[Problem description]:
Copy out each line of the material below that holds the string "span".

___ Supplied records

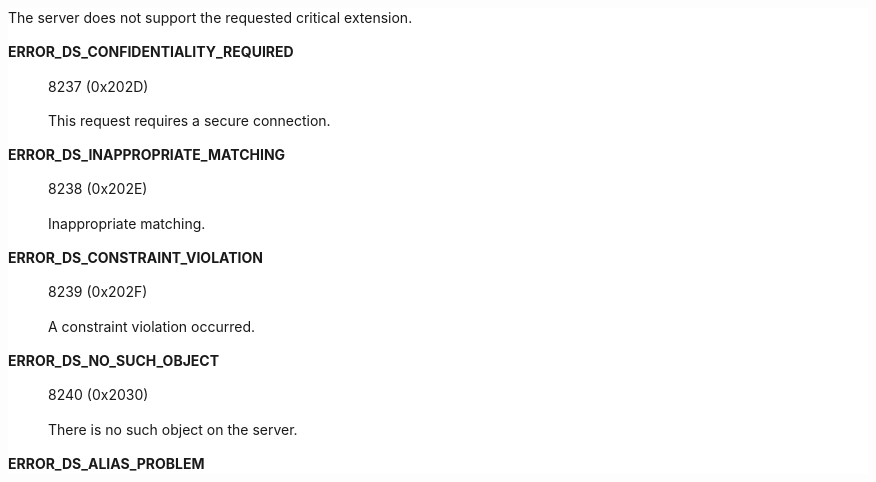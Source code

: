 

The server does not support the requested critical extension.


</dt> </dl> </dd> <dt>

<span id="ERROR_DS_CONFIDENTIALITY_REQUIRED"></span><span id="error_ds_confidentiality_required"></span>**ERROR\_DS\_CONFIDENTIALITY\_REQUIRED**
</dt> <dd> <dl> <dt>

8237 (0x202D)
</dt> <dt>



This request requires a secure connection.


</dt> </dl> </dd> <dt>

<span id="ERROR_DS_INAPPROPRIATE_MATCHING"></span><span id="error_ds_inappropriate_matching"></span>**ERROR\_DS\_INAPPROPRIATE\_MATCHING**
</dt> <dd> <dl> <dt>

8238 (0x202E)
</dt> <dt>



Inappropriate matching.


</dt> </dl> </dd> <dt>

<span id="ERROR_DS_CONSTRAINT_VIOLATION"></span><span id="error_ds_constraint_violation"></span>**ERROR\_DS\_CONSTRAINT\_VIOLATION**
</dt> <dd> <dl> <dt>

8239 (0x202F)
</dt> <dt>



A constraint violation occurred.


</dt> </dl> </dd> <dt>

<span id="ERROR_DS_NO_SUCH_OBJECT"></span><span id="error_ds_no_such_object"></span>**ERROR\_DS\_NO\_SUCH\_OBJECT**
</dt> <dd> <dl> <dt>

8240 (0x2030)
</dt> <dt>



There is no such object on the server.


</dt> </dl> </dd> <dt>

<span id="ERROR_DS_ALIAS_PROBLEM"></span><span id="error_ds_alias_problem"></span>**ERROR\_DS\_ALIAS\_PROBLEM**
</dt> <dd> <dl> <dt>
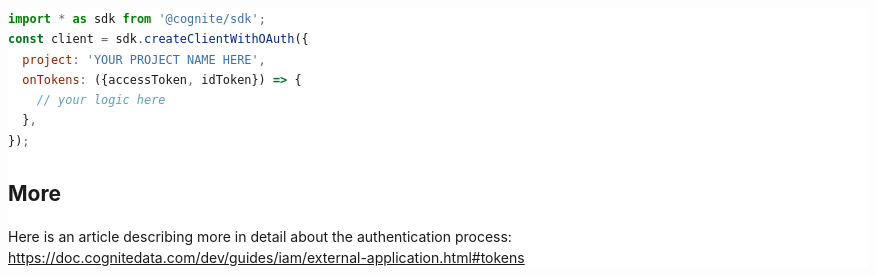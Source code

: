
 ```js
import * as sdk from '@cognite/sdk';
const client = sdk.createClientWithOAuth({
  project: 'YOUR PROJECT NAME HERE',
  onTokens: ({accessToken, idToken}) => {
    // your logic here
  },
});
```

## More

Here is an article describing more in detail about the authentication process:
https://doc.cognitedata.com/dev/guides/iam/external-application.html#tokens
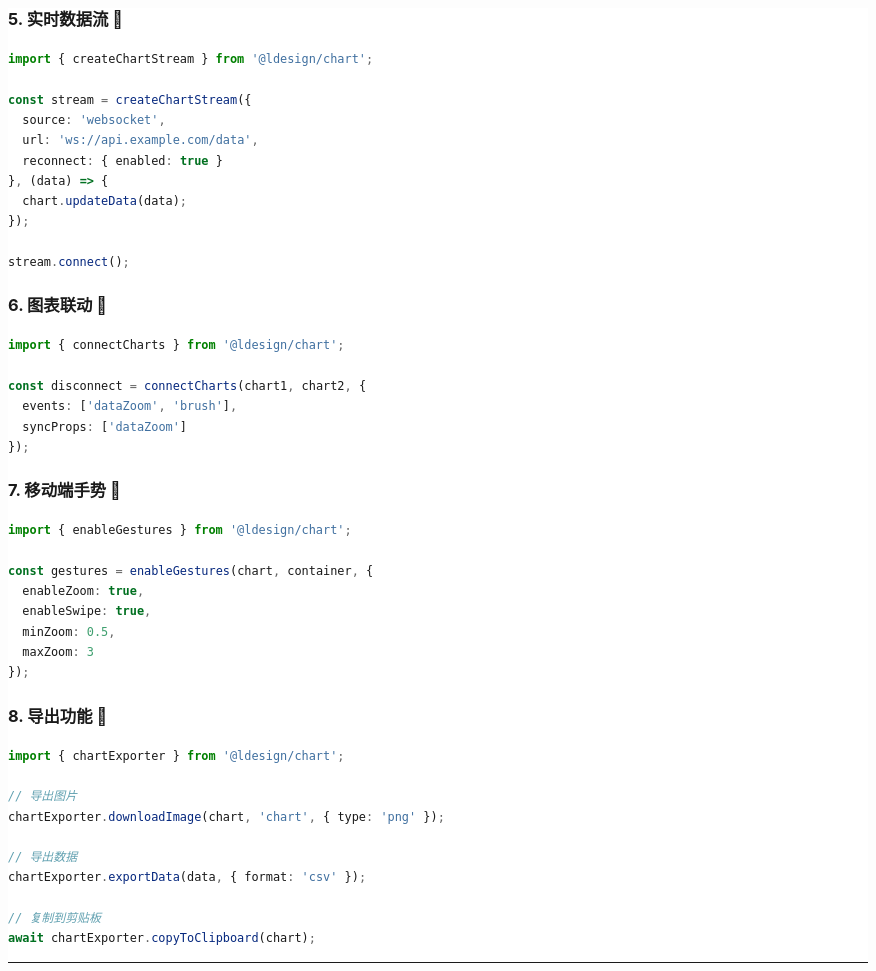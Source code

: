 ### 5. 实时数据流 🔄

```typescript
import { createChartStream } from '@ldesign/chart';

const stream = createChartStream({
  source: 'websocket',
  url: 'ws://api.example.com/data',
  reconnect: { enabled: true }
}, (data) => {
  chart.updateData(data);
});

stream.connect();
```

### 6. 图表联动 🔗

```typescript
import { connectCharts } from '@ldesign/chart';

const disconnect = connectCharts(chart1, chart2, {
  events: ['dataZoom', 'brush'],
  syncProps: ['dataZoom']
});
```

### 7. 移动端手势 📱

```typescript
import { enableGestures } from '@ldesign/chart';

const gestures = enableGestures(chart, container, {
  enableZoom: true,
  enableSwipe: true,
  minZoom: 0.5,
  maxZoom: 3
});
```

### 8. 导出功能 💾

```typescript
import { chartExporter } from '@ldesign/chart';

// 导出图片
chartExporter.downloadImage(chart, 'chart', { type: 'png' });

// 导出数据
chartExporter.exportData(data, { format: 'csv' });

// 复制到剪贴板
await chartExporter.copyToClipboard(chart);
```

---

______

[Answer]:
<span id="ERROR_DS_CONFIDENTIALITY_REQUIRED"></span><span id="error_ds_confidentiality_required"></span>**ERROR\_DS\_CONFIDENTIALITY\_REQUIRED**
<span id="ERROR_DS_INAPPROPRIATE_MATCHING"></span><span id="error_ds_inappropriate_matching"></span>**ERROR\_DS\_INAPPROPRIATE\_MATCHING**
<span id="ERROR_DS_CONSTRAINT_VIOLATION"></span><span id="error_ds_constraint_violation"></span>**ERROR\_DS\_CONSTRAINT\_VIOLATION**
<span id="ERROR_DS_NO_SUCH_OBJECT"></span><span id="error_ds_no_such_object"></span>**ERROR\_DS\_NO\_SUCH\_OBJECT**
<span id="ERROR_DS_ALIAS_PROBLEM"></span><span id="error_ds_alias_problem"></span>**ERROR\_DS\_ALIAS\_PROBLEM**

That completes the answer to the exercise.